Tim Gardner tim.gardner at canonical.com
Wed Aug 17 14:04:21 UTC 2022


On 8/17/22 07:24, Tim Gardner wrote:
> On 8/17/22 02:51, Gerald Yang wrote:
>> BugLink: https://bugs.launchpad.net/bugs/1968062
>>
>> SRU Justification:
>>
>> [Impact]
>>
>> Hibernation currently fails for all AWS Xen instance types
>> (c3/c4/i3/m3/m4/r3/r4/t2) with Jammy 5.15 and Kinetic 5.19 linux-aws 
>> kernels.
>>
>> When attempting to hibernate, the system gets stuck in 
>> sync_inodes_one_sb() when
>> processing the rootfs, fails to hibernate, and shuts down. When you 
>> start the
>> instance, it starts fresh, and does not resume from the incomplete 
>> hibernation
>> image. Networking is also broken, and you cannot ssh in.
>>
>> Upon review of the jammy/linux-aws git log, it appears that the kernel is
>> missing AWS hibernation enablement patches entirely. These need to be 
>> included
>> to get hibernation working.
>>
>> [Fix]
>>
>> Hibernation currently works on the Amazon Linux 2 5.15 Kernel:
>> https://github.com/amazonlinux/linux/tree/amazon-5.15.y/mainline
>>
>> After careful review of the amazon-5.15.y/mainline branch, we have 
>> found the
>> below set of patches authored by Amazon AWS Hibernation team to be 
>> minimally
>> sufficient to get hibernation working on both Jammy 5.15 and Kinetic 
>> 5.19.
>>
>> xen: Restore xen-pirqs on resume from hibernation
>> xen-netfront: call netif_device_attach on resume
>> xen: Only restore the ACPI SCI interrupt in xen_restore_pirqs.

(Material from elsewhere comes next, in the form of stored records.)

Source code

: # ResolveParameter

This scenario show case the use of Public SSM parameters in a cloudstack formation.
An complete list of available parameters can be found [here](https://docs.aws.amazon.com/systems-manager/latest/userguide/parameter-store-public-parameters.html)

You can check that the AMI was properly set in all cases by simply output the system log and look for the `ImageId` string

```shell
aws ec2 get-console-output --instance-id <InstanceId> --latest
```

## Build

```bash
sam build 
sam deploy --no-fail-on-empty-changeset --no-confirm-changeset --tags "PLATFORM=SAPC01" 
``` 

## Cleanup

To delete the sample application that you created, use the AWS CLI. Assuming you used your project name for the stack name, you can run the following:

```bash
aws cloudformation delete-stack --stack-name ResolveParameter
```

>> xen: restore pirqs on resume from hibernation.
>> block: xen-blkfront: consider new dom0 features on restore
>> x86: tsc: avoid system instability in hibernation
>> xen-blkfront: Fixed blkfront_restore to remove a call to negotiate_mq
>> Revert "xen: dont fiddle with event channel masking in suspend/resume"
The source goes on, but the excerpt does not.